Cowhide is made of two main integrated layers – the corium and the grain. Collagen fibers in the corium are thinner and more flexible, and become tighter and thicker as they move up toward the grain, where the fibers are tightly packed and very sturdy. The corium becomes thicker with age, which is why calfskins are thinner, smoother and softer than the hides of older animals.

Types of Leather Grains

The top part of the grain faces outward toward the hair, and can contain blemishes like insect bites, stretch marks, scars, and brands. This means that the very top part of the grain is often buffed off to make the leather look more uniform. When the leather is corrected in any way, it is called top grain. Leather with the entire grain intact is called full grain. Full grain leather, even though it may have blemishes, is more expensive and more sought-after than top grain leather because of its durability and longevity. Both full grain and top grain leathers are referred to as grain leather.
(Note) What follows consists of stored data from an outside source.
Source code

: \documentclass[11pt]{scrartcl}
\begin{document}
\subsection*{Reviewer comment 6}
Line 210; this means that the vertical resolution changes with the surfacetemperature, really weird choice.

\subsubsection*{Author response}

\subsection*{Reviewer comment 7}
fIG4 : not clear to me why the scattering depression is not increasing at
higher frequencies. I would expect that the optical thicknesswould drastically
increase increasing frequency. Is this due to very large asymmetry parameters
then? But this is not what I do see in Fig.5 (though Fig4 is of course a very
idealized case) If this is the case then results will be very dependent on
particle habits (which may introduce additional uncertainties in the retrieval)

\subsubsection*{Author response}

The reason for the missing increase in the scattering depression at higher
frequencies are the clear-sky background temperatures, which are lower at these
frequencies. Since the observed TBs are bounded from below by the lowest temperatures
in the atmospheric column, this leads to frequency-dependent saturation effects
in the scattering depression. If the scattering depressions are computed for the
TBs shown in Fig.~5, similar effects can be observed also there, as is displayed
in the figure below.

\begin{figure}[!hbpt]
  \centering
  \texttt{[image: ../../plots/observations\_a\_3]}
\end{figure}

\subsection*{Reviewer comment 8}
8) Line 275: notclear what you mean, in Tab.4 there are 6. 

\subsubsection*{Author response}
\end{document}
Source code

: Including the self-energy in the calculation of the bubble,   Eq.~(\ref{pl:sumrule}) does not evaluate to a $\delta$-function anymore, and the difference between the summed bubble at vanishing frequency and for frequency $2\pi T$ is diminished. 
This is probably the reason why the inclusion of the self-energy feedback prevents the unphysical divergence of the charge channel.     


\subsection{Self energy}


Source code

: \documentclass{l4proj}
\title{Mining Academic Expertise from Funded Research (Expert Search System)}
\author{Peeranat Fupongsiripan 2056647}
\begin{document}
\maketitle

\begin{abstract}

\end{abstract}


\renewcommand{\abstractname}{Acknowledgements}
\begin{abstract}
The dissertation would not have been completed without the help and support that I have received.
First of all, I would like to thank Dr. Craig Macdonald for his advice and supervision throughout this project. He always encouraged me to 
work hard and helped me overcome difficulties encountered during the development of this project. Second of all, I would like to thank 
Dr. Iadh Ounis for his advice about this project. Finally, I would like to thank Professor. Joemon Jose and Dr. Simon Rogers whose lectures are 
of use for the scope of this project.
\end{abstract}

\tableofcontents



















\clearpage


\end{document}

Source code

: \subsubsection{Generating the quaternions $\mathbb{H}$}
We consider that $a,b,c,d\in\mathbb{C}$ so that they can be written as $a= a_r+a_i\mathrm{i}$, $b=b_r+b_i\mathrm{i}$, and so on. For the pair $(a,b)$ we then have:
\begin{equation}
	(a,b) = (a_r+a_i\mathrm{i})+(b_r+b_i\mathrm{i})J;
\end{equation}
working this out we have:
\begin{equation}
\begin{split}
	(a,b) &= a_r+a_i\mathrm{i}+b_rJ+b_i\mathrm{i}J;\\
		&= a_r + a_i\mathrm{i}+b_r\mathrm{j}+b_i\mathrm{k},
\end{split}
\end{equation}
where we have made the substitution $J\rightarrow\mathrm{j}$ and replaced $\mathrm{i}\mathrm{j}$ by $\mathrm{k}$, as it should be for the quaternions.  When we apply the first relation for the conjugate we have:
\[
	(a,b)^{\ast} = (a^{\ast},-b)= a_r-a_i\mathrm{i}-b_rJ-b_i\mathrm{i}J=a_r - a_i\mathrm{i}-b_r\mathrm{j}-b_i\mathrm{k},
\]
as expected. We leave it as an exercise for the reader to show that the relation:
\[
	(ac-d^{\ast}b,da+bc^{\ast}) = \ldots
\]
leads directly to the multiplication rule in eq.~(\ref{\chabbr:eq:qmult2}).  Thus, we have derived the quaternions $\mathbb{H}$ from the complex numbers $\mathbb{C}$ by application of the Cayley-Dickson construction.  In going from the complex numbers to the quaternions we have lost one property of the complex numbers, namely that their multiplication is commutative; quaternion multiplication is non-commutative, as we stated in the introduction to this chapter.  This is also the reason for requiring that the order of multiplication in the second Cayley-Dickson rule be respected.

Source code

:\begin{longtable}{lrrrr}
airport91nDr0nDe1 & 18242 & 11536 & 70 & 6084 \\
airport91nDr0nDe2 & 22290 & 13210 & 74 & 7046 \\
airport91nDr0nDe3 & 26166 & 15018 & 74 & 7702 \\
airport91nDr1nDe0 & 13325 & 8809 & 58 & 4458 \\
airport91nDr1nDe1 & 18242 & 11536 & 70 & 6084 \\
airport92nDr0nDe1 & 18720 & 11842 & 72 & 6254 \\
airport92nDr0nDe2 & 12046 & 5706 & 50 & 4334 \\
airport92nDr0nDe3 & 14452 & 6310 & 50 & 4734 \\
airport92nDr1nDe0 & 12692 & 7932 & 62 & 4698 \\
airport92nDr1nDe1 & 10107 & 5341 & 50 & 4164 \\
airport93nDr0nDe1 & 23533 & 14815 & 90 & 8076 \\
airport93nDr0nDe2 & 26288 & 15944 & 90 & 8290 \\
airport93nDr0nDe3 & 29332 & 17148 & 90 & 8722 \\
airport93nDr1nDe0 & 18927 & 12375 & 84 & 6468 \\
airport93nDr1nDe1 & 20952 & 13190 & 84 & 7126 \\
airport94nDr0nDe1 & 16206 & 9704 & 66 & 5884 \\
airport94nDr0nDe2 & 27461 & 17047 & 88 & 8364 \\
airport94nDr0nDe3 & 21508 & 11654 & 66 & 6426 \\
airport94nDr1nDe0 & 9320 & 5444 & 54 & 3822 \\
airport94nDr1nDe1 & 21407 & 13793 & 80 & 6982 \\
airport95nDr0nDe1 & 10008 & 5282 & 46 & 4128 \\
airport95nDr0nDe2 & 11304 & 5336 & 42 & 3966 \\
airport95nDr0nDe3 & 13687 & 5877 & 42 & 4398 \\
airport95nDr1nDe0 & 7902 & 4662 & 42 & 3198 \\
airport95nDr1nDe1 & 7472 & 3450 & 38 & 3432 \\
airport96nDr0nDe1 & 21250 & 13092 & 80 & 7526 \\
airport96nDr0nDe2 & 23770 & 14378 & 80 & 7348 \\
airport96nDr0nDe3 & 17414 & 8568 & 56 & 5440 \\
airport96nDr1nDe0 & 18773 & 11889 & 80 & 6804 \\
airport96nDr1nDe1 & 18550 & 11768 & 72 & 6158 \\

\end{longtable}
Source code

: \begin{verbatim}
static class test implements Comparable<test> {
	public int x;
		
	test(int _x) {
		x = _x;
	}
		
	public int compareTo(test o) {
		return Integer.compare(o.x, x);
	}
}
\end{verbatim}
Among grain leathers there are three general categories: aniline, semi-aniline, and protected. Analine leathers (like Horween’s Chromexcel) are processed using soluble dyes to maintain their natural markings and texture, and do not have a surface pigment or coating. This makes them the most natural-looking leathers, but also more susceptible to scratching, fading and staining.  Semi-analine leathers (like most bridle leathers) are treated with pigments and thus conceal more blemishes and have a more uniform coating, as well as staying more protected. Protected leathers have a non-leather coating sprayed or attached to the leather as a protectant.

The bottom part of the leather, the part that is split off from the grain at the grain/corium junction, goes by many different names, and it can get really, really confusing. Many people refer to this bottom layer of leather as “genuine leather”, however, the term isn’t used consistently and is also used to mean real leather as opposed to manmade faux leathers. More terms you may see: split leather, corrected leather, embossed leather, coated leather, Suede, Napa leather (again, not a consistently used term), painted leather, and more. For our purposes, we’re going to refer to it as split leather.

Split leather can then be sliced down even thinner and used for other purposes. Often a polymer coating is applied and embossed to mimic a grain leather; however these leathers are not nearly as strong or durable. This is sometimes referred to as a finished split.

Another use for split leather is suede, which has been textured to have a napped finish. Suede is often confused with nubuck, which is a grain leather that is textured to have a similar nap finish. The difference is that nubuck is much stronger and more durable than suede, though suede’s softness and pliability make it useful for certain applications.

Bonded leather is the lowest grade of leather, because it is not really leather – just shredded leather scraps and bits reconstituted with a filler and backed with an embossed polyurethane coating. It’s very cheap, but falls apart quickly. Bonded leather is found in low-end furniture and accessories, and sometimes book binding. You may also see this referred to as reconstituted or blended leather.

An old Bible with a bonded leather cover

There are several ways to spot a grain leather mimic, where split or bonded leather is embossed to look like more durable grain leather. If the leather in question has a very uniform or monotonous pattern, it may be evidence of embossing. Artificial leather also doesn’t have a pullup effect, which is a slight color variation when grain leather is bent or folded. Painted or polyurethane layers are non porous and thus do not effectively absorb leather conditioners.

Again, a word of warning to consumers: many of these terms are not used consistently, and you can get confused easily. The most common mistake I’ve run into is the use of the term “genuine leather”. Genuine leather is most frequently used to describe low quality split leather, but to be honest, it’s a dumb word, because many people (including myself) have made the very easy mistake of assuming that the word “genuine” means the opposite of “fake.” So I’ve seen lots of leather shops use the term “genuine” in their product descriptions, in an attempt to convey the fact that they are not using faux leather. But that term just ends up scaring people off, even if they have a solid product made with decent leather.

Go out there with your newfound knowledge, but be aware that sneaky marketing terms, old-fashioned lingo, and honest mix-ups can make things difficult. So don’t be afraid to ask questions!